We further confirmed this result by immunoblot analyses of cell extracts that were prepared at different times before and after irradiation. In these experiments, mitotic entry was monitored by mitosis‐specific phosphorylation of histone H3 at serine 10 (H3S10ph) and by a reduced electrophoretic mobility caused by mitotic phosphorylation of the protein Cdc25C. Both mitotic markers appeared after irradiation in Scc1‐depleted cells, but not in control‐ or sororin‐depleted cells (Figure 2B). Together, these results show that cohesin, but not sororin, is required for proper functioning of the DNA damage checkpoint in G2 phase.

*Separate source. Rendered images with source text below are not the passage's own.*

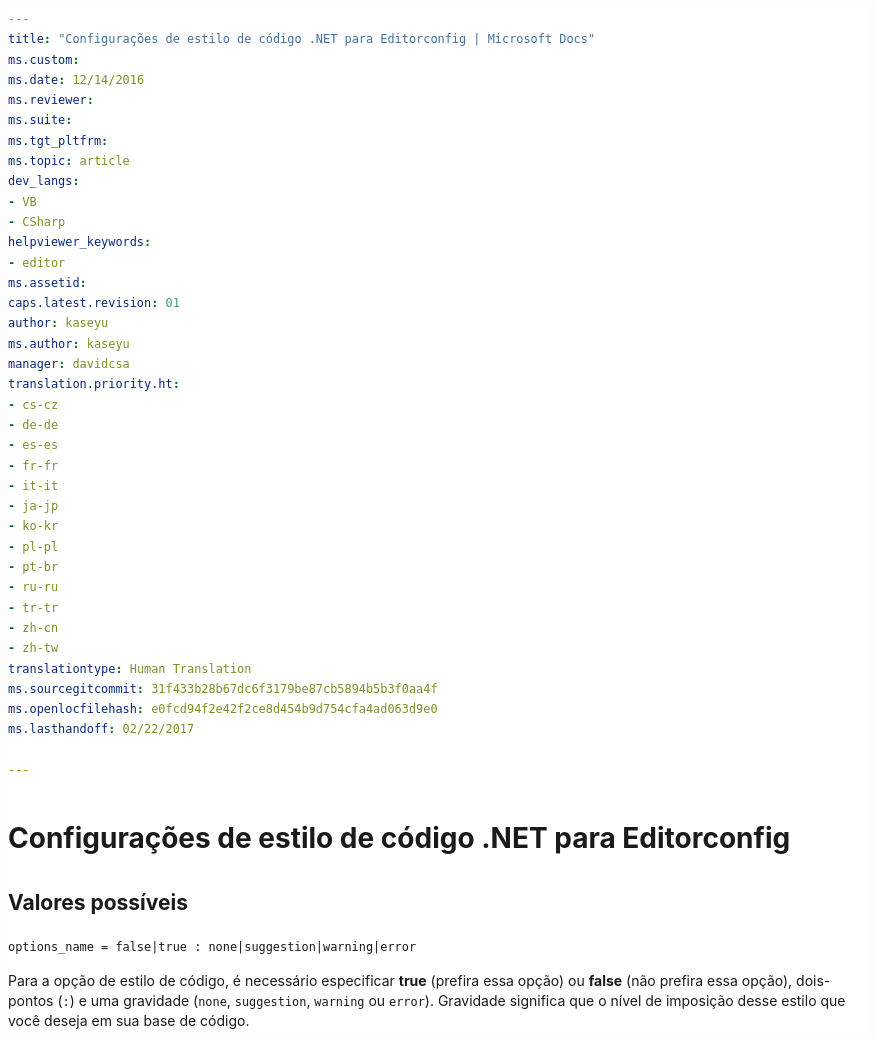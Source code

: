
 ```yaml
---
title: "Configurações de estilo de código .NET para Editorconfig | Microsoft Docs"
ms.custom: 
ms.date: 12/14/2016
ms.reviewer: 
ms.suite: 
ms.tgt_pltfrm: 
ms.topic: article
dev_langs:
- VB
- CSharp
helpviewer_keywords:
- editor
ms.assetid: 
caps.latest.revision: 01
author: kaseyu
ms.author: kaseyu
manager: davidcsa
translation.priority.ht:
- cs-cz
- de-de
- es-es
- fr-fr
- it-it
- ja-jp
- ko-kr
- pl-pl
- pt-br
- ru-ru
- tr-tr
- zh-cn
- zh-tw
translationtype: Human Translation
ms.sourcegitcommit: 31f433b28b67dc6f3179be87cb5894b5b3f0aa4f
ms.openlocfilehash: e0fcd94f2e42f2ce8d454b9d754cfa4ad063d9e0
ms.lasthandoff: 02/22/2017

---
```


# <a name="net-code-style-settings-for-editorconfig"></a>Configurações de estilo de código .NET para Editorconfig

## <a name="possible-values"></a>Valores possíveis

`options_name = false|true : none|suggestion|warning|error`

Para a opção de estilo de código, é necessário especificar **true** (prefira essa opção) ou **false** (não prefira essa opção), dois-pontos (`:`) e uma gravidade (`none`, `suggestion`, `warning` ou `error`). Gravidade significa que o nível de imposição desse estilo que você deseja em sua base de código.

Cohesin is required for the intra‐S phase checkpoint
Earlier work has shown that DNA damage‐induced phosphorylation of Smc1 and Smc3 is required for full activation of the intra‐S phase checkpoint (Kim et al, 2002; Yazdi et al, 2002; Kitagawa et al, 2004; Luo et al, 2008). These findings, together with our observation that Scc1 and Smc3 are needed for the G2/M checkpoint, raised the possibility that cohesin has a general role in DNA damage checkpoint mechanisms. However, it was also possible that Smc1 and Smc3 have a distinct role in the intra‐S checkpoint because these proteins are also subunits of the RC‐1 complex, which has also been implicated in DNA repair (Jessberger et al, 1996; Stursberg et al, 1999). To distinguish between these possibilities, we tested whether Smc1 and Smc3 are phosphorylated as part of cohesin and whether cohesin subunits are required for the intra‐S phase checkpoint.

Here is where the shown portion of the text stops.